After the mosquito again looked at the contents of the/ETC/MY.CNF, to confirm that it should not be the problem of this file, so go to Google to check, see MySQL in the startup will look for/ETC/MY.CNF, datadir/my.cnf,user_home/ My.cnf.
So I carried out
The code is as follows |
Copy Code |
Find/-name "MY.CNF"
|
Incredibly in/usr/local/mysql this directory found my.cnf file, so the mosquito will delete this file, and then restart the MySQL service, found that everything back to normal
Some error handling and routine maintenance
Check that the show slave status command is generally used from the server
code is as follows |
copy code |
mysql> Show SLAVE STATUSG *************************** 1. Row *************************** Slave_io_state:waiting for Master to send event master_host:192.168.0.100 master_user:root master_port:3306 Connect_retry:3 & nbsp master_log_file:mysql-bin.003 read_master_log_pos:79 relay_log_file:mysql-relay-bin. 003 Relay_ log_pos:548 Relay_master_log_file:mysql-bin. 003 Slave_io_running:yes Slave_sql_running:yes replicate_do_db: replicate_ignore_db: last_errno:0 ... |
In the information above, our main concern is slave_io_running and slave_sql_running.

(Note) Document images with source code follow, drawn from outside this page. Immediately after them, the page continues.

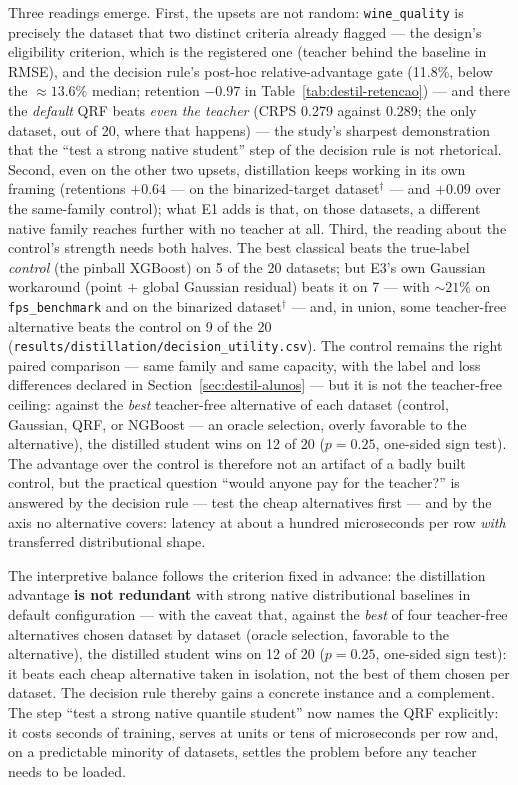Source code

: Three readings emerge. First, the upsets are not random:
\texttt{wine\_quality} is precisely the dataset that two distinct
criteria already flagged --- the design's eligibility criterion,
which is the registered one (teacher behind the baseline in RMSE),
and the decision rule's post-hoc relative-advantage gate (11.8\%,
below the ${\approx}13.6\%$ median; retention $-0.97$ in
Table~\ref{tab:destil-retencao}) --- and there the \emph{default} QRF
beats \emph{even the teacher} (CRPS 0.279 against 0.289; the only
dataset, out of 20, where that happens) --- the study's sharpest
demonstration that the ``test a strong native student'' step of the
decision rule is not rhetorical. Second, even on the other two
upsets, distillation keeps working in its own framing (retentions
$+0.64$ --- on the binarized-target dataset$^\dagger$ --- and
$+0.09$ over the same-family control); what E1 adds is that, on
those datasets, a different native family reaches further with no
teacher at all. Third, the reading about the control's strength
needs both halves. The best classical beats the true-label
\emph{control} (the pinball XGBoost) on 5 of the 20 datasets; but
E3's own Gaussian workaround (point $+$ global Gaussian residual)
beats it on 7 --- with ${\sim}21\%$ on
\texttt{fps\_\allowbreak benchmark} and on the binarized
dataset$^\dagger$ --- and, in union, some teacher-free alternative
beats the control on 9 of the 20
(\texttt{results/\allowbreak distillation/\allowbreak decision\_\allowbreak utility.csv}).
The control remains the right paired comparison --- same family and
same capacity, with the label and loss differences declared in
Section~\ref{sec:destil-alunos} --- but it is not the teacher-free
ceiling: against the \emph{best} teacher-free alternative of each
dataset (control, Gaussian, QRF, or NGBoost --- an oracle selection,
overly favorable to the alternative), the distilled student wins on
12 of 20 ($p=0.25$, one-sided sign test). The advantage over the control is therefore not
an artifact of a badly built control, but the practical question
``would anyone pay for the teacher?'' is answered by the decision
rule --- test the cheap alternatives first --- and by the axis no
alternative covers: latency at about a hundred microseconds per row
\emph{with} transferred distributional shape.

The interpretive balance follows the criterion fixed in advance: the
distillation advantage \textbf{is not redundant} with strong native
distributional baselines in default configuration --- with the
caveat that, against the \emph{best} of four teacher-free
alternatives chosen dataset by dataset (oracle selection, favorable
to the alternative), the distilled student wins on 12 of 20
($p=0.25$, one-sided sign test): it beats each cheap alternative
taken in isolation, not the best of them chosen per dataset. The decision rule thereby gains a
concrete instance and a complement. The step ``test a strong native
quantile student'' now names the QRF explicitly: it costs seconds of
training, serves at units or tens of microseconds per row and, on a
predictable minority of datasets, settles the problem before any
teacher needs to be loaded.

Slave_io_running: Reading the Binlog log from the server from the primary server and writing the relay log from the server
Slave_sql_running: The process is reading the Binlog relay log from the server and converting it to SQL execution
Previously there was a process that was no State, indicating that the replicated process stopped, and what would be seen in Last_errno
Sometimes because the main server update is too frequent, resulting in a slow update from the server, of course, the problem is varied, there may be the structure of the network is not good or poor performance of the hardware, so that the gap between the master and the server is growing, and eventually some applications have been affected, in this case We need regular data synchronization of the master-slave server, the following steps
On the primary server
The code is as follows |
Copy Code |
Mysql> FLUSH TABLES with READ LOCK; Query OK, 0 rows affected (0.03 sec) Mysql> Show Master STATUSG; 1. Row *************************** file:mysql-bin.000004 position:102 binlog_do_db: binlog_ignore_db: 1 row in Set (0.00 sec) |
Record the name and offset of the log, which is the destination for replication from the server
From the server, use the master_pos_wait () function to get the copy coordinate value
code is as follows |
copy code |
mysql> Select master_pos_wait (' mysql-bin.000004 ', ' 102 '); +-------------------------------------------+ | master_pos_wait (' mysql-bin.000004 ', ' 102 ') | +--------- ----------------------------------+ | 0 | +-------------------------------------------+ 1 row in Set (0.00 sec) |
This SELECT statement blocks until the specified log file and offset are reached from the server, and 0 is returned, if-1, the timeout is rolled out, and the query is 0 o'clock, indicating that the server is synchronized with the primary server
In some cases, a failure to update from the server will first need to determine whether the table from the server is different from the primary server, and if it is the result of a table structure, you need to modify the table from the server and the primary server, and then rerun start slave
If it is not a different table structure caused by the failure of the update, you need to confirm that the manual update is safe, and then ignore to the Autonomic server update failure statement, jump over to the autonomous server statement, command for the set GLOBAL sql_slave_skip_counter=n, which, n= 1 means that the UPDATE statement to the autonomic server does not use Auto_increment or last_insert_id (), n=2 when it is otherwise, because the statement using Auto_increment or last_insert_id needs to obtain two events from the binary log.